'Lean on Pete' leans on violence
By Martha K. Baker
The only reason to see "Lean on Pete" is to watch Charlie Plummer further his career after his fine work in "All the Money in the World." Otherwise, "Lean on Pete" offers very little beyond violence. It's not even a classic animal movie of sentimentality: boy gets horse, horse dies, boy becomes man.
It is not really a spoiler to suggest that the horse named Lean on Pete dies. You sorta know that, going in. You also pretty much know that the end is going to be as happy as it can be under the circumstances.
The circumstances are bleak. Fifteen-year-old Charley Thompson lives with his feckless father, a womanizer whose wife left a long time ago. The old man gets by doing odd jobs, but not enough to keep the two of them in burgers and beer. They move a lot and currently reside in California. Charley remembers playing freshman football in Spokane as he runs down the road. He discovers a race track nearby.
He takes a job with a man as vulgar as his father. Del pays him to muck out stables and deal with horses, including ole Pete. Charley takes Pete away from this horrid environment in an effort to keep him from the slaughterhouse. At that point, the film becomes more picaresque as Charley trots around the country, looking for his aunt to take him in. Pete becomes for him what the volleyball became for Tom Hanks in "Castaway," just a dialogue partner.
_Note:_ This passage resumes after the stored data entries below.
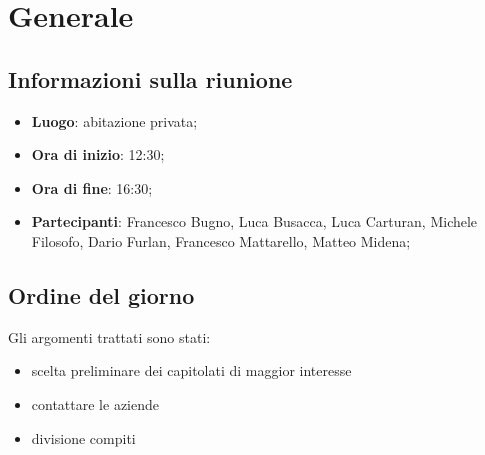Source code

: \section{Generale}

\vspace{10pt}


\subsection{Informazioni sulla riunione}
\begin{itemize}
	\item \textbf{Luogo}: abitazione privata;
	\item \textbf{Ora di inizio}: 12:30;
	\item \textbf{Ora di fine}: 16:30;
	\item \textbf{Partecipanti}: Francesco Bugno, Luca Busacca, Luca Carturan, Michele Filosofo, Dario Furlan, Francesco Mattarello, Matteo Midena;
\end{itemize}

\vspace{5pt}

\subsection{Ordine del giorno}
Gli argomenti trattati sono stati:
\begin{itemize}
	\item scelta preliminare dei capitolati di maggior interesse
	\item contattare le aziende
	\item divisione compiti
\end{itemize}
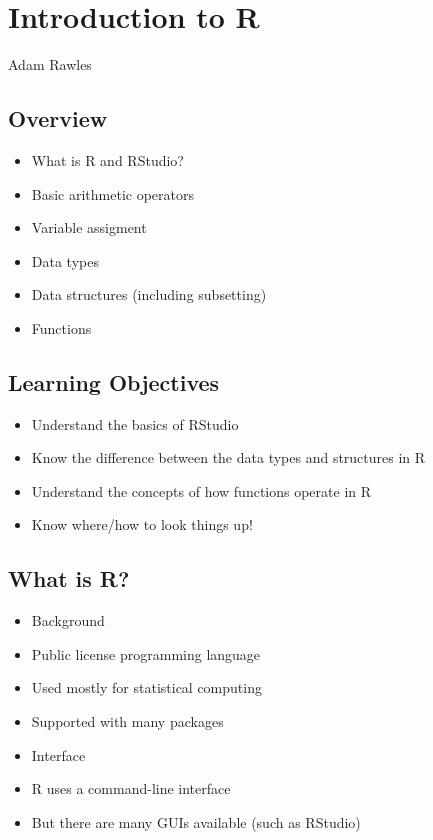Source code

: \documentclass[]{article}
\title{}
\author{}
\date{}
\providecommand{\tightlist}{%
  \setlength{\itemsep}{0pt}\setlength{\parskip}{0pt}}
\begin{document}
\section{Introduction to R}\label{introduction-to-r}

Adam Rawles

\subsection{Overview}\label{overview}

\begin{itemize}
\tightlist
\item
  What is R and RStudio?
\item
  Basic arithmetic operators
\item
  Variable assigment
\item
  Data types
\item
  Data structures (including subsetting)
\item
  Functions
\end{itemize}

\subsection{Learning Objectives}\label{learning-objectives}

\begin{itemize}
\tightlist
\item
  Understand the basics of RStudio
\item
  Know the difference between the data types and structures in R
\item
  Understand the concepts of how functions operate in R
\item
  Know where/how to look things up!
\end{itemize}

\subsection{What is R?}\label{what-is-r}

\begin{itemize}
\item
  Background
\item
  Public license programming language
\item
  Used mostly for statistical computing
\item
  Supported with many packages
\item
  Interface
\item
  R uses a command-line interface
\item
  But there are many GUIs available (such as RStudio)
\end{itemize}
\end{document}
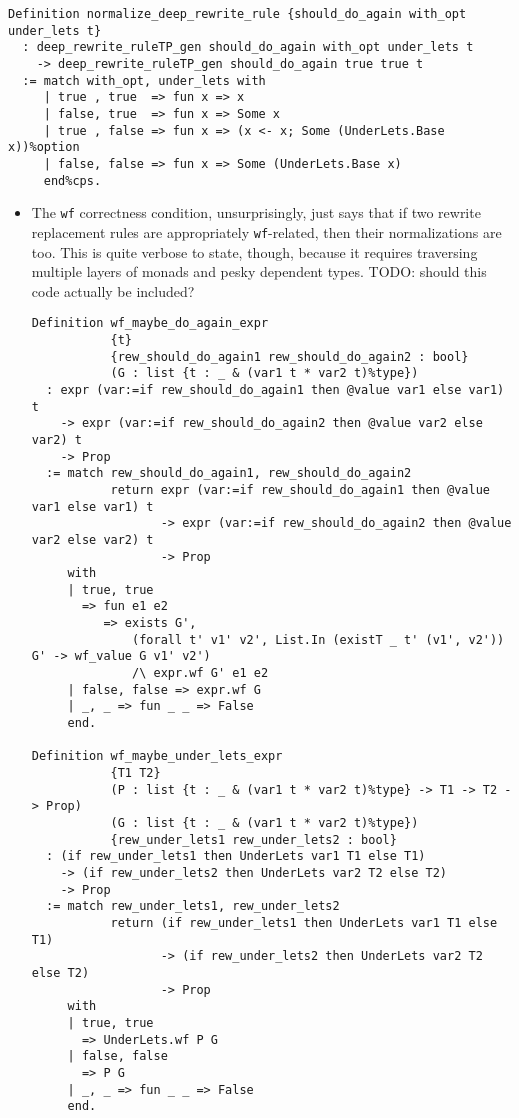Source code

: \documentclass[
]{article}
\begin{document}
\begin{itemize}
\begin{itemize}
\begin{verbatim}
Definition normalize_deep_rewrite_rule {should_do_again with_opt under_lets t}
  : deep_rewrite_ruleTP_gen should_do_again with_opt under_lets t
    -> deep_rewrite_ruleTP_gen should_do_again true true t
  := match with_opt, under_lets with
     | true , true  => fun x => x
     | false, true  => fun x => Some x
     | true , false => fun x => (x <- x; Some (UnderLets.Base x))%option
     | false, false => fun x => Some (UnderLets.Base x)
     end%cps.
\end{verbatim}

    \begin{itemize}
    \item
      The \texttt{wf} correctness condition, unsurprisingly, just says
      that if two rewrite replacement rules are appropriately
      \texttt{wf}-related, then their normalizations are too. This is
      quite verbose to state, though, because it requires traversing
      multiple layers of monads and pesky dependent types. TODO: should
      this code actually be included?

\begin{verbatim}
Definition wf_maybe_do_again_expr
           {t}
           {rew_should_do_again1 rew_should_do_again2 : bool}
           (G : list {t : _ & (var1 t * var2 t)%type})
  : expr (var:=if rew_should_do_again1 then @value var1 else var1) t
    -> expr (var:=if rew_should_do_again2 then @value var2 else var2) t
    -> Prop
  := match rew_should_do_again1, rew_should_do_again2
           return expr (var:=if rew_should_do_again1 then @value var1 else var1) t
                  -> expr (var:=if rew_should_do_again2 then @value var2 else var2) t
                  -> Prop
     with
     | true, true
       => fun e1 e2
          => exists G',
              (forall t' v1' v2', List.In (existT _ t' (v1', v2')) G' -> wf_value G v1' v2')
              /\ expr.wf G' e1 e2
     | false, false => expr.wf G
     | _, _ => fun _ _ => False
     end.

Definition wf_maybe_under_lets_expr
           {T1 T2}
           (P : list {t : _ & (var1 t * var2 t)%type} -> T1 -> T2 -> Prop)
           (G : list {t : _ & (var1 t * var2 t)%type})
           {rew_under_lets1 rew_under_lets2 : bool}
  : (if rew_under_lets1 then UnderLets var1 T1 else T1)
    -> (if rew_under_lets2 then UnderLets var2 T2 else T2)
    -> Prop
  := match rew_under_lets1, rew_under_lets2
           return (if rew_under_lets1 then UnderLets var1 T1 else T1)
                  -> (if rew_under_lets2 then UnderLets var2 T2 else T2)
                  -> Prop
     with
     | true, true
       => UnderLets.wf P G
     | false, false
       => P G
     | _, _ => fun _ _ => False
     end.


\end{verbatim}
\end{itemize}
\end{itemize}
\end{itemize}
\end{document}
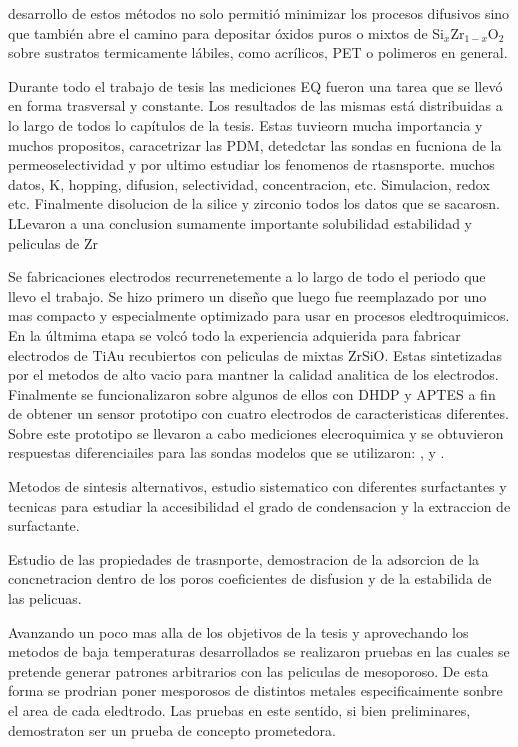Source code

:desarrollo de estos métodos no solo permitió minimizar los procesos difusivos sino que también abre el camino para depositar óxidos puros o mixtos de Si$_x$Zr$_{1-x}$O$_2$ sobre sustratos termicamente lábiles, como acrílicos, PET o polimeros en general.

Durante todo el trabajo de tesis las mediciones EQ fueron una tarea que se llevó en forma trasversal y constante. Los resultados de las mismas está distribuidas a lo largo de todos lo capítulos de la tesis.  Estas tuvieorn mucha importancia y muchos propositos, caracetrizar las PDM, detedctar las sondas en fucniona de la permeoselectividad y por ultimo estudiar los fenomenos de rtasnsporte.
muchos datos, K, hopping, difusion, selectividad, concentracion, etc. Simulacion, redox etc. Finalmente disolucion de la silice y zirconio
todos los datos que se sacarosn. LLevaron a una conclusion sumamente importante solubilidad estabilidad y peliculas de Zr

Se fabricaciones electrodos recurrenetemente a lo largo de todo el periodo que llevo el trabajo. Se hizo primero un diseño que luego fue reemplazado por uno mas compacto y especialmente optimizado para usar en procesos eledtroquimicos. En la últmima etapa se volcó todo la experiencia adquierida para fabricar electrodos de Ti\textbar Au recubiertos con peliculas de mixtas ZrSiO. Estas sintetizadas por el metodos de alto vacio para mantner la calidad analitica de los electrodos. Finalmente se funcionalizaron sobre algunos de ellos con DHDP y APTES a fin de obtener un sensor prototipo con cuatro electrodos de caracteristicas diferentes. Sobre este prototipo se llevaron a cabo mediciones elecroquimica y se obtuvieron respuestas diferenciailes para las sondas modelos que se utilizaron: \ferroferri, \ferroceno y \aminorutenio.   


Metodos de sintesis alternativos, estudio sistematico con diferentes surfactantes y tecnicas para estudiar la accesibilidad el grado de condensacion y la extraccion de surfactante.

Estudio de las propiedades de trasnporte, demostracion de la adsorcion de la concnetracion dentro de los poros coeficientes de disfusion y de la estabilida de las pelicuas.

Avanzando un poco mas alla de los objetivos de la tesis y aprovechando los metodos de baja temperaturas desarrollados se realizaron pruebas en las cuales se pretende generar patrones arbitrarios con las peliculas de mesoporoso. De esta forma se prodrian poner mesporosos de distintos metales especificaimente sonbre el area de cada eledtrodo. Las pruebas en este sentido, si bien preliminares, demostraton ser un prueba de concepto prometedora.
The cast of "Lean on Pete" includes Chloë Sevigny as a jockey, Steve Zahn as a drunk and Steve Buscemi as Pete's owner. Plummer is good as Thompson, but not good enough to hold attention for this too-long film, directed by Andrew Haigh. Haigh, who wrote the script based on a novel by Willy Vlautin, directed the estimable "45 Years," but he is as lost as Charley in the mis-titled, very violent "Lean on Pete."